Bicycle stunts, rap music and modern dance -- all in the name of Einstein. Hardly E=mc2, but 100 years after Albert Einstein published three seminal research papers which changed scientific thinking about the universe forever, physicians are conscious they must rebrand their shunned science to appeal to young people. Einstein Year was launched in Britain this month at a youth driven ceremony at London's Science Museum where a BMX stunt rider performed an "Einstein flip", said to be the first bicycle stunt to be designed by a physicist.
"There tends to be a knee-jerk negative reaction about physics -- that it is boring and hard. What we are trying to do is change people's perceptions," said Caitlin Watson of the Institute of Physics (IoP) in London.
"We want to show that physics is not about the stereotype of the mad scientist. Physicists are normal people doing normal things."
Rap artist DJ Vader has also been drafted in by organisers to rebrand physics as cool. His love song "Einstein (not enough time)" has been adopted as the theme tune for the year-long celebrations across Britain.

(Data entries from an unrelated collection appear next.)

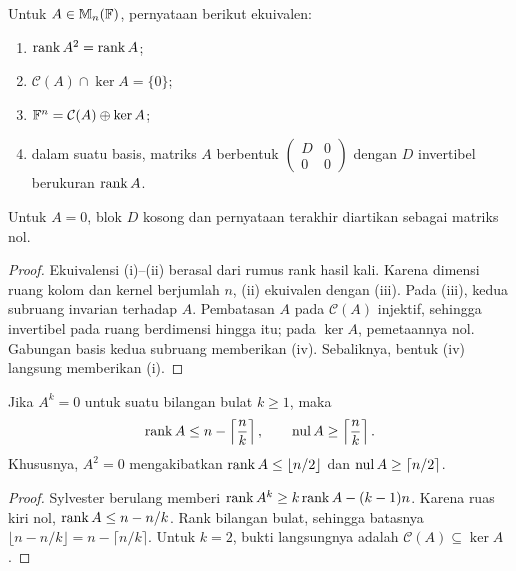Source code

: \begin{prop}
    \label{rank:stabil-awal}
    Untuk $A\in\Mat_n(\F)$, pernyataan berikut ekuivalen:
    \begin{enumerate}[label=(\roman*),nosep]
        \item $\rank A^2=\rank A$;
        \item $\mathcal C(A)\cap\ker A=\{0\}$;
        \item $\F^n=\mathcal C(A)\oplus\ker A$;
        \item dalam suatu basis, matriks $A$ berbentuk
            $\begin{pmatrix}D&0\\0&0\end{pmatrix}$ dengan $D$ invertibel
            berukuran $\rank A$.
    \end{enumerate}
    Untuk $A=0$, blok $D$ kosong dan pernyataan terakhir diartikan
    sebagai matriks nol.
\end{prop}
\begin{proof}
    Ekuivalensi (i)--(ii) berasal dari rumus rank hasil kali.
    Karena dimensi ruang kolom dan kernel berjumlah $n$, (ii) ekuivalen
    dengan (iii). Pada (iii), kedua subruang invarian terhadap $A$.
    Pembatasan $A$ pada $\mathcal C(A)$ injektif, sehingga invertibel
    pada ruang berdimensi hingga itu; pada $\ker A$, pemetaannya nol.
    Gabungan basis kedua subruang memberikan (iv).
    Sebaliknya, bentuk (iv) langsung memberikan (i).
\end{proof}

\begin{prop}
    \label{rank:nilpoten}
    Jika $A^k=0$ untuk suatu bilangan bulat $k\ge1$, maka
    \[
        \rank A\le n-\left\lceil\frac nk\right\rceil,
        \qquad \nul A\ge\left\lceil\frac nk\right\rceil.
    \]
    Khususnya, $A^2=0$ mengakibatkan
    $\rank A\le\lfloor n/2\rfloor$ dan $\nul A\ge\lceil n/2\rceil$.
\end{prop}
\begin{proof}
    Sylvester berulang memberi
    $\rank A^k\ge k\rank A-(k-1)n$.
    Karena ruas kiri nol, $\rank A\le n-n/k$.
    Rank bilangan bulat, sehingga batasnya
    $\lfloor n-n/k\rfloor=n-\lceil n/k\rceil$.
    Untuk $k=2$, bukti langsungnya adalah
    $\mathcal C(A)\subseteq\ker A$.
\end{proof}

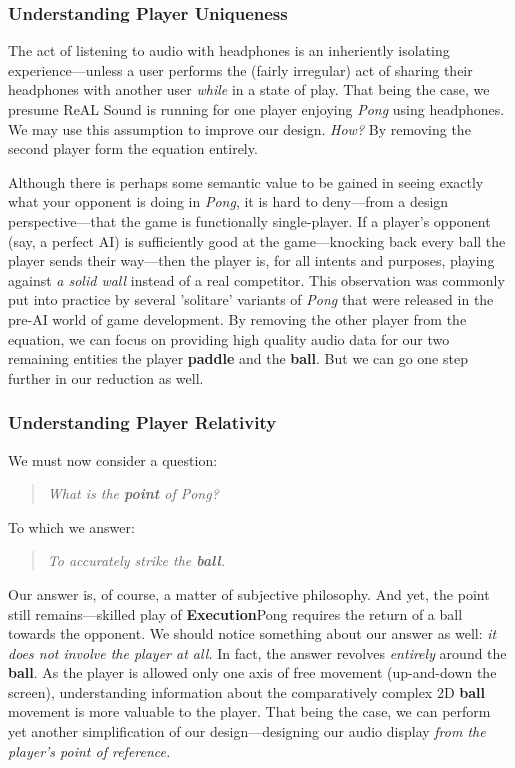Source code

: \documentclass{report}
\newcommand{\rs}{ReAL Sound\xspace}
\newcommand{\exec}{\textbf{Execution}\xspace}
\newcommand{\pad}{\textbf{paddle}\xspace}
\newcommand{\ball}{\textbf{ball}\xspace}
\begin{document}
\subsubsection{Understanding Player Uniqueness}
The act of listening to audio with headphones is an inheriently isolating experience---unless a user performs the (fairly irregular) act of sharing their headphones with another user \emph{while} in a state of play. That being the case, we presume \rs is running for one player enjoying \emph{Pong} using headphones. We may use this assumption to improve our design. \emph{How?} By removing the second player form the equation entirely. 

Although there is perhaps some semantic value to be gained in seeing exactly what your opponent is doing in \emph{Pong}, it is hard to deny---from a design perspective---that the game is functionally single-player. If a player's opponent (say, a perfect AI) is sufficiently good at the game---knocking back every ball the player sends their way---then the player is, for all intents and purposes, playing against \emph{a solid wall} instead of a real competitor. This observation was commonly put into practice by several 'solitare' variants of \emph{Pong} that were released in the pre-AI world of game development. By removing the other player from the equation, we can focus on providing high quality audio data for our two remaining entities the player \pad and the \ball. But we can go one step further in our reduction as well. 


\subsubsection{Understanding Player Relativity}
We must now consider a question: 
\begin{quote}
\emph{What is the \textbf{point} of Pong?}     
\end{quote}

To which we answer:
\begin{quote}
\emph{To accurately strike the \ball.}
\end{quote}

Our answer is, of course, a matter of subjective philosophy. And yet, the point still remains---skilled play of \exec{Pong} requires the return of a ball towards the opponent. We should notice something about our answer as well: \emph{it does not involve the player at all.} In fact, the answer revolves \emph{entirely} around the \ball. As the player is allowed only one axis of free movement (up-and-down the screen), understanding information about the comparatively complex 2D \ball movement is more valuable to the player. That being the case, we can perform yet another simplification of our design---designing our audio display \emph{from the player's point of reference.} 
\end{document}
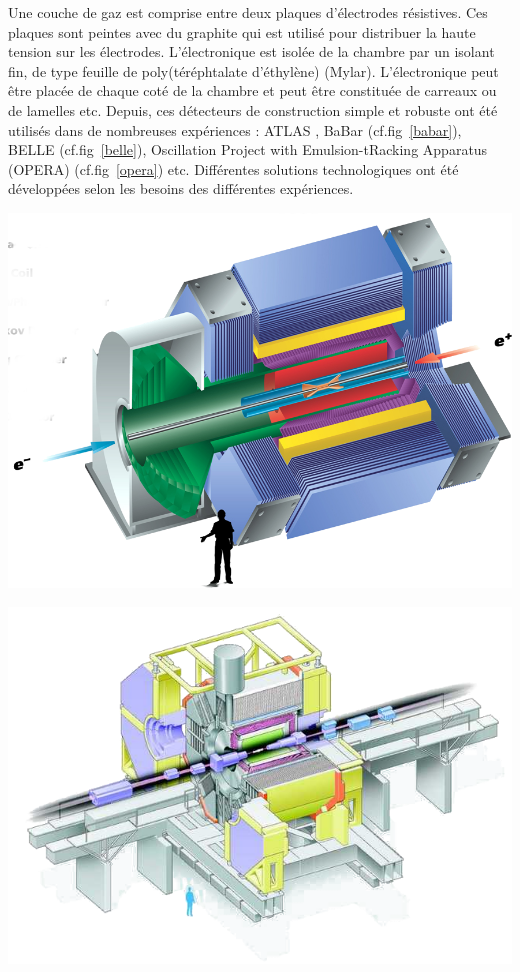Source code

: Une couche de gaz est comprise entre deux plaques d'électrodes résistives. Ces plaques sont peintes avec du graphite qui est utilisé pour distribuer la haute tension sur les électrodes. L'électronique est isolée de la chambre par un isolant fin, de type feuille de poly(téréphtalate d'éthylène) (Mylar). L'électronique peut être placée de chaque coté de la chambre et peut être constituée de carreaux ou de lamelles etc.
Depuis, ces détecteurs de construction simple et robuste ont été utilisés dans de nombreuses expériences : ATLAS \cite{ATLAS}, BaBar \cite{Boutigny:1995ib} (cf.fig~\ref{babar}), BELLE \cite{ABASHIAN2002117} (cf.fig~\ref{belle}),  Oscillation Project with Emulsion-tRacking Apparatus (OPERA) \cite{1748-0221-9-10-C10003} (cf.fig~\ref{opera}) etc. Différentes solutions technologiques ont été développées selon les besoins des différentes expériences.

\marginpar
{
	\centering
	\includegraphics[width=\marginparwidth]{RPC/babar.png}
	\label{babar}
}

\marginpar
{
	\centering
	\includegraphics[width=\marginparwidth]{RPC/belle.png}
	\label{belle}
}

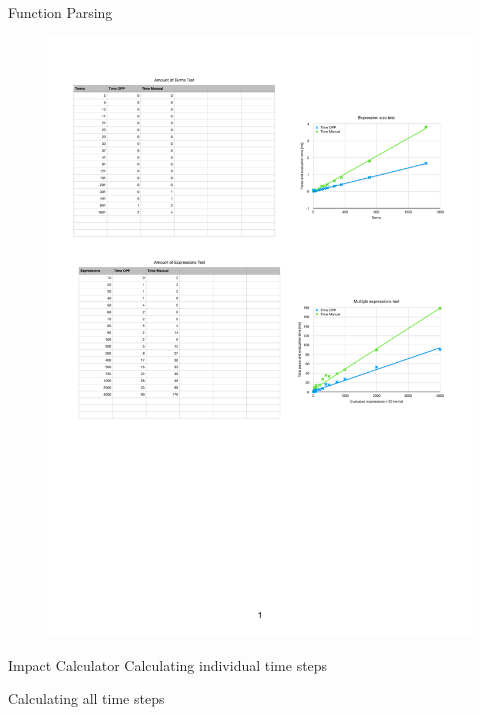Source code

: \begin{frame}{Function Parsing}
    \begin{figure}
        \centering
        \includegraphics[page=2, width = 0.9\linewidth]{.figures/FunctionParsingTimes.pdf}
    \end{figure}
\end{frame}

\begin{frame}{Impact Calculator}
Calculating individual time steps

Calculating all time steps
\end{frame}

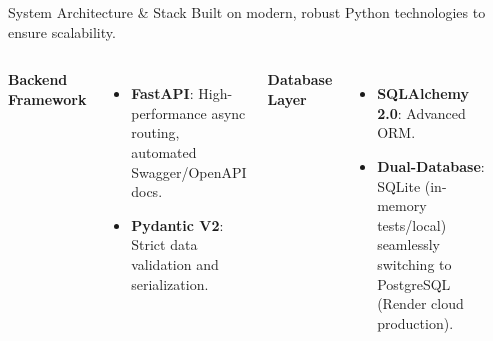 \documentclass[mathserif,aspectratio=169]{beamer}
\begin{document}
\begin{frame}{System Architecture \& Stack}
    Built on modern, robust Python technologies to ensure scalability.
    
    \vspace{0.3cm}
    \begin{columns}
        \textbf{Backend Framework}
        \begin{itemize}
            \item \textbf{FastAPI}: High-performance async routing, automated Swagger/OpenAPI docs.
            \item \textbf{Pydantic V2}: Strict data validation and serialization.
        \end{itemize}
        
        \vspace{0.3cm}
        \textbf{Database Layer}
        \begin{itemize}
            \item \textbf{SQLAlchemy 2.0}: Advanced ORM.
            \item \textbf{Dual-Database}: SQLite (in-memory tests/local) seamlessly switching to PostgreSQL (Render cloud production).
        \end{itemize}
        
        \begin{center}
        \end{center}
    \end{columns}
\end{frame}
\end{document}
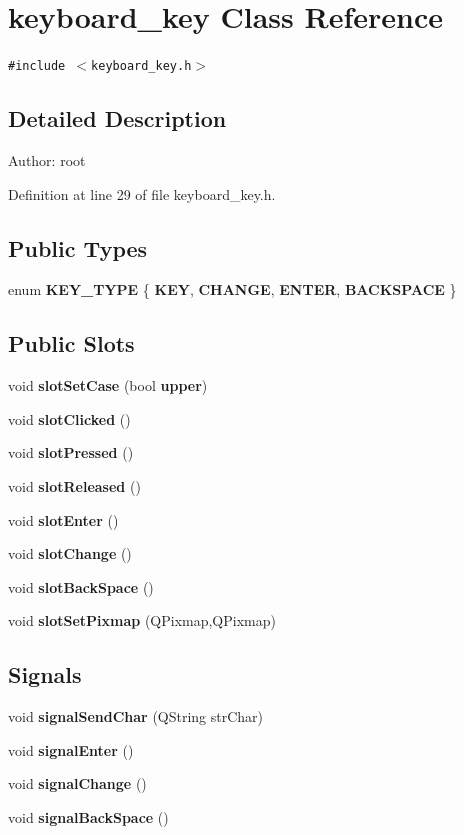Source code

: \section{keyboard\_\-key Class Reference}
\label{classkeyboard__key}
{\tt \#include $<$keyboard\_\-key.h$>$}



\subsection{Detailed Description}
\begin{Desc}
\item[Author:]root \end{Desc}




Definition at line 29 of file keyboard\_\-key.h.\subsection*{Public Types}
\begin{CompactItemize}
\item 
enum {\bf KEY\_\-TYPE} \{ {\bf KEY}, 
{\bf CHANGE}, 
{\bf ENTER}, 
{\bf BACKSPACE}
 \}
\end{CompactItemize}
\subsection*{Public Slots}
\begin{CompactItemize}
\item 
void {\bf slot\-Set\-Case} (bool {\bf upper})
\item 
void {\bf slot\-Clicked} ()
\item 
void {\bf slot\-Pressed} ()
\item 
void {\bf slot\-Released} ()
\item 
void {\bf slot\-Enter} ()
\item 
void {\bf slot\-Change} ()
\item 
void {\bf slot\-Back\-Space} ()
\item 
void {\bf slot\-Set\-Pixmap} (QPixmap,QPixmap)
\end{CompactItemize}
\subsection*{Signals}
\begin{CompactItemize}
\item 
void {\bf signal\-Send\-Char} (QString str\-Char)
\item 
void {\bf signal\-Enter} ()
\item 
void {\bf signal\-Change} ()
\item 
void {\bf signal\-Back\-Space} ()
\end{CompactItemize}
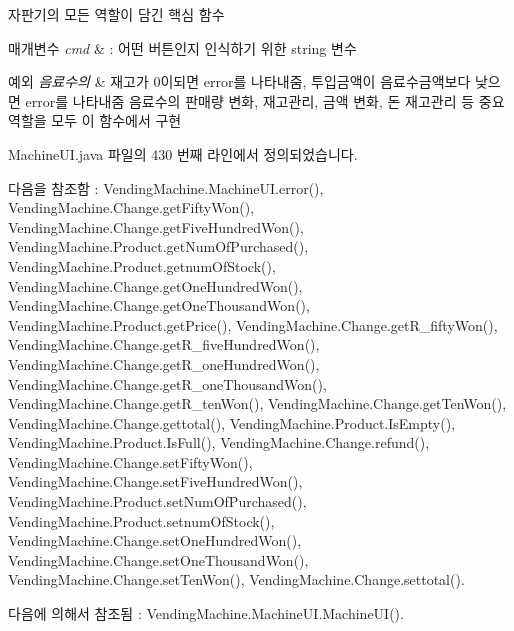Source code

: 자판기의 모든 역할이 담긴 핵심 함수 


\begin{DoxyParams}{매개변수}
{\em cmd} & \+: 어떤 버튼인지 인식하기 위한 string 변수 \\
\hline
\end{DoxyParams}

\begin{DoxyExceptions}{예외}
{\em 음료수의} & 재고가 0이되면 error를 나타내줌, 투입금액이 음료수금액보다 낮으면 error를 나타내줌 음료수의 판매량 변화, 재고관리, 금액 변화, 돈 재고관리 등 중요 역할을 모두 이 함수에서 구현 \\
\hline
\end{DoxyExceptions}


Machine\+U\+I.\+java 파일의 430 번째 라인에서 정의되었습니다.



다음을 참조함 \+:  Vending\+Machine.\+Machine\+U\+I.\+error(), Vending\+Machine.\+Change.\+get\+Fifty\+Won(), Vending\+Machine.\+Change.\+get\+Five\+Hundred\+Won(), Vending\+Machine.\+Product.\+get\+Num\+Of\+Purchased(), Vending\+Machine.\+Product.\+getnum\+Of\+Stock(), Vending\+Machine.\+Change.\+get\+One\+Hundred\+Won(), Vending\+Machine.\+Change.\+get\+One\+Thousand\+Won(), Vending\+Machine.\+Product.\+get\+Price(), Vending\+Machine.\+Change.\+get\+R\+\_\+fifty\+Won(), Vending\+Machine.\+Change.\+get\+R\+\_\+five\+Hundred\+Won(), Vending\+Machine.\+Change.\+get\+R\+\_\+one\+Hundred\+Won(), Vending\+Machine.\+Change.\+get\+R\+\_\+one\+Thousand\+Won(), Vending\+Machine.\+Change.\+get\+R\+\_\+ten\+Won(), Vending\+Machine.\+Change.\+get\+Ten\+Won(), Vending\+Machine.\+Change.\+gettotal(), Vending\+Machine.\+Product.\+Is\+Empty(), Vending\+Machine.\+Product.\+Is\+Full(), Vending\+Machine.\+Change.\+refund(), Vending\+Machine.\+Change.\+set\+Fifty\+Won(), Vending\+Machine.\+Change.\+set\+Five\+Hundred\+Won(), Vending\+Machine.\+Product.\+set\+Num\+Of\+Purchased(), Vending\+Machine.\+Product.\+setnum\+Of\+Stock(), Vending\+Machine.\+Change.\+set\+One\+Hundred\+Won(), Vending\+Machine.\+Change.\+set\+One\+Thousand\+Won(), Vending\+Machine.\+Change.\+set\+Ten\+Won(), Vending\+Machine.\+Change.\+settotal().



다음에 의해서 참조됨 \+:  Vending\+Machine.\+Machine\+U\+I.\+Machine\+U\+I().


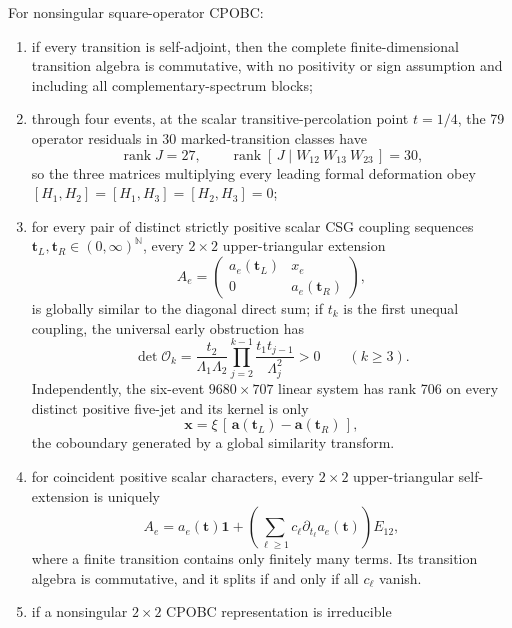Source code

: \begin{theorem}
\label{thm:bcgr-rigidity}
For nonsingular square-operator CPOBC:
\begin{enumerate}
\item if every transition is self-adjoint, then the complete
finite-dimensional transition algebra is commutative, with no positivity
or sign assumption and including all complementary-spectrum blocks;
\item through four events, at the scalar transitive-percolation point
\(t=1/4\), the 79 operator residuals in 30 marked-transition classes have
\begin{equation}
 \operatorname{rank}J=27,\qquad
 \operatorname{rank}[\,J\mid W_{12}\ W_{13}\ W_{23}\,]=30,
\label{eq:bcgr-ranks}
\end{equation}
so the three matrices multiplying every leading formal deformation obey
\([H_1,H_2]=[H_1,H_3]=[H_2,H_3]=0\);
\item for every pair of distinct strictly positive scalar CSG coupling
sequences \(\bm t_L,\bm t_R\in(0,\infty)^{\mathbb N}\), every
\(2\times2\) upper-triangular extension
\[
 A_e=
 \begin{pmatrix}
 a_e(\bm t_L)&x_e\\0&a_e(\bm t_R)
 \end{pmatrix},
\]
is globally similar to the diagonal direct sum; if \(t_k\) is the first
unequal coupling, the universal early obstruction has
\begin{equation}
\det\mathcal O_k=
\frac{t_2}{\Lambda_1\Lambda_2}
\prod_{j=2}^{k-1}\frac{t_1t_{j-1}}{\Lambda_j^2}>0
\qquad(k\ge3).
\label{eq:bcgr-allorder-det}
\end{equation}
Independently, the six-event \(9680\times707\) linear system has rank 706
on every distinct positive five-jet and its kernel is only
\[
 \bm x=\xi\,[\,\bm a(\bm t_L)-\bm a(\bm t_R)\,],
\]
the coboundary generated by a global similarity transform.
\item for coincident positive scalar characters, every \(2\times2\)
upper-triangular self-extension is uniquely
\begin{equation}
 A_e=a_e(\bm t)\mathbf1+
 \left(\sum_{\ell\ge1}c_\ell\partial_{t_\ell}a_e(\bm t)\right)E_{12},
\label{eq:bcgr-equal-character}
\end{equation}
where a finite transition contains only finitely many terms.  Its
transition algebra is commutative, and it splits if and only if all
\(c_\ell\) vanish.
\item if a nonsingular \(2\times2\) CPOBC representation is irreducible

\end{enumerate}
\end{theorem}
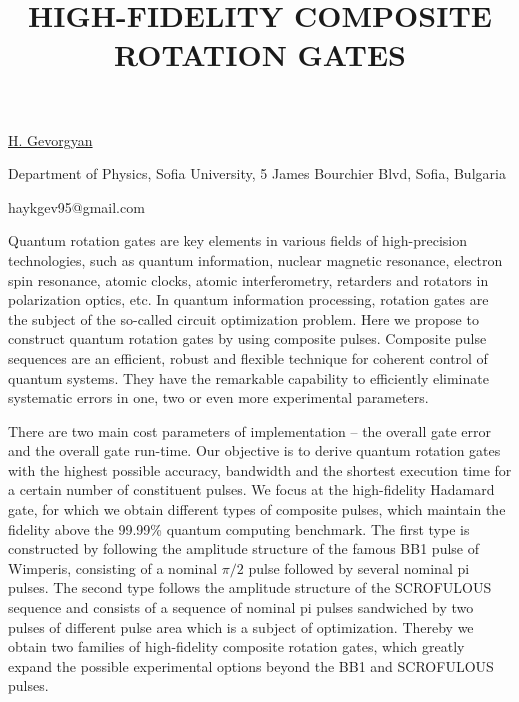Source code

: \title{HIGH-FIDELITY COMPOSITE ROTATION GATES}

\underline{H. Gevorgyan}  

{\normalsize{\vspace{-4mm}
Department of Physics, Sofia University, 5 James Bourchier Blvd, Sofia, Bulgaria



\email haykgev95@gmail.com}}

Quantum rotation gates are key elements in various fields of 
high-precision technologies, such as quantum information, nuclear 
magnetic resonance, electron spin resonance, atomic clocks, atomic 
interferometry, retarders and rotators in polarization optics, etc. In 
quantum information processing, rotation gates are the subject of the 
so-called circuit optimization problem. Here we propose to construct 
quantum rotation gates by using composite pulses. Composite pulse 
sequences are an efficient, robust and flexible technique for coherent 
control of quantum systems. They have the remarkable capability to 
efficiently eliminate systematic errors in one, two or even more 
experimental parameters.

There are two main cost parameters of implementation – the overall gate 
error and the overall gate run-time. Our objective is to derive quantum 
rotation gates with the highest possible accuracy, bandwidth and the 
shortest execution time for a certain number of constituent pulses. We 
focus at the high-fidelity Hadamard gate, for which we obtain different 
types of composite pulses, which maintain the fidelity above the 99.99\% quantum computing benchmark. The first type is constructed by following 
the amplitude structure of the famous BB1 pulse of Wimperis, consisting 
of a nominal $\pi/2$ pulse followed by several nominal pi pulses. The 
second type follows the amplitude structure of the SCROFULOUS sequence 
and consists of a sequence of nominal pi pulses sandwiched by two pulses 
of different pulse area which is a subject of optimization. Thereby we 
obtain two families of high-fidelity composite rotation gates, which 
greatly expand the possible experimental options beyond the BB1 and 
SCROFULOUS pulses.


\vspace{\baselineskip}

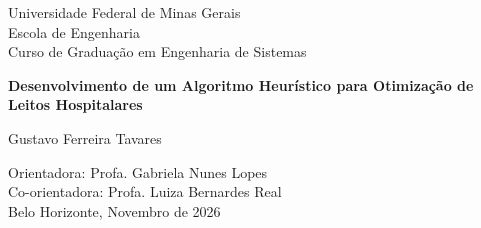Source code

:\begin{titlepage}
\begin{center}
{\large Universidade Federal de Minas Gerais\\
Escola de Engenharia \\
Curso de Graduação em Engenharia de Sistemas\\}

\vspace{6cm}
{\bf\Large Desenvolvimento de um Algoritmo Heurístico para Otimização de Leitos Hospitalares}%

\vspace{4cm}

{\large Gustavo Ferreira Tavares}
\vspace{2cm}  
   
\vspace{2cm}          
{\large Orientadora: Profa. Gabriela Nunes Lopes} \\

{\large Co-orientadora:  Profa. Luiza Bernardes Real}\\


\vfill
{\large Belo Horizonte, Novembro de 2026 }
\end{center}

\end{titlepage}

\newpage
\clearpage
\thispagestyle{empty}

It is unlikely he will ever replace Einstein as the face of science. Einstein's iconic image is known the world over.
"We remember (him) now mainly as an older man, the benign and unkempt sage on a poster and T-shirt," said Professor Martin Rees of Cambridge University.
"That's surprising because his great work was well over by the time he was 40. At that time (1905) ... he was a nattily dressed young professor. In a way, the icon is rather different from the man who made these great achievements."
Some people say the celebrations marking Einstein's annus mirabilis border on being irreverent.
"Of course, physics is a science used in all kinds of applications in technology, the environment etcetera, and anything we can do, even if it means dumbing down to enthuse young people about physics, is surely excellent," said Rees.
Einstein loved music and cycling. He was also a school drop-out.
He did so badly at school his teachers told his parents to take him out because he was "too stupid to learn" and it would be a waste of resources to invest time and energy in his education. The school suggested that his parents get him an easy, manual labour job as soon as they could.
He did finally graduate from the Polytechnic School in Zurich, but could not find a job in a university so he worked for the Swiss Patent Office and spent his spare time working on theoretical physics problems.
In 1905 while still at the patent office and at just 26 years of age, he published three papers in the leading German physics journal, Annalen der Physik.
The papers on Brownian motion, the photoelectric effect and special relativity contained explanations and ideas that changed the way we view the world. His work on photoelectric effect earned him a Nobel Prize in 1921.
Many of the great breakthroughs of the past century -- quantum theory, the computer revolution, nuclear power, lasers, space travel, Global Positioning Systems -- can in some way be put down to Einstein's genius.
In Britain, physics is declining in popularity. In the past decade, several of the country's university physics departments have closed.
It is in this light that physics is changing its lure. Vader's rap number is a prime example of the new marketing strategy.
He was inspired to "mix" the tune after spotting a quote from Einstein on a greeting card in a record shop. The quote reads: "When a man sits with a pretty girl for an hour, it seems like a minute. But let him sit on a hot stove for a minute -- and it's longer than any hour. That's relativity."
"I thought yeah I like that and I jumped on the idea -- my song is about a boy who wants more time with his girl. The boy wants to travel at the speed of light -- 'cause that's when time freezes -- so he can spend more time with his girl," Vader said.
The relaunch of physics is as varied as Einstein's theories.
A modern dance production inspired by his theory of relativity will premiere in London later this year. The show, called "Constant Speed", has also been commissioned by the IoP.
"In Einstein Year we are trying to use activities which already interest young people and then use that as the hook to show them that physics is all around us," said Watson.
In 1933, Einstein escaped the persecution of Jews by Nazi Germany by accepting a position at the Institute for Advanced Study at Princeton in the United States where he spent the rest of his life. He was a pacifist and although he initially supported the use of atomic weapons as a deterrent in World War Two he later campaigned for nuclear disarmament and world peace. He died in 1955 of heart failure.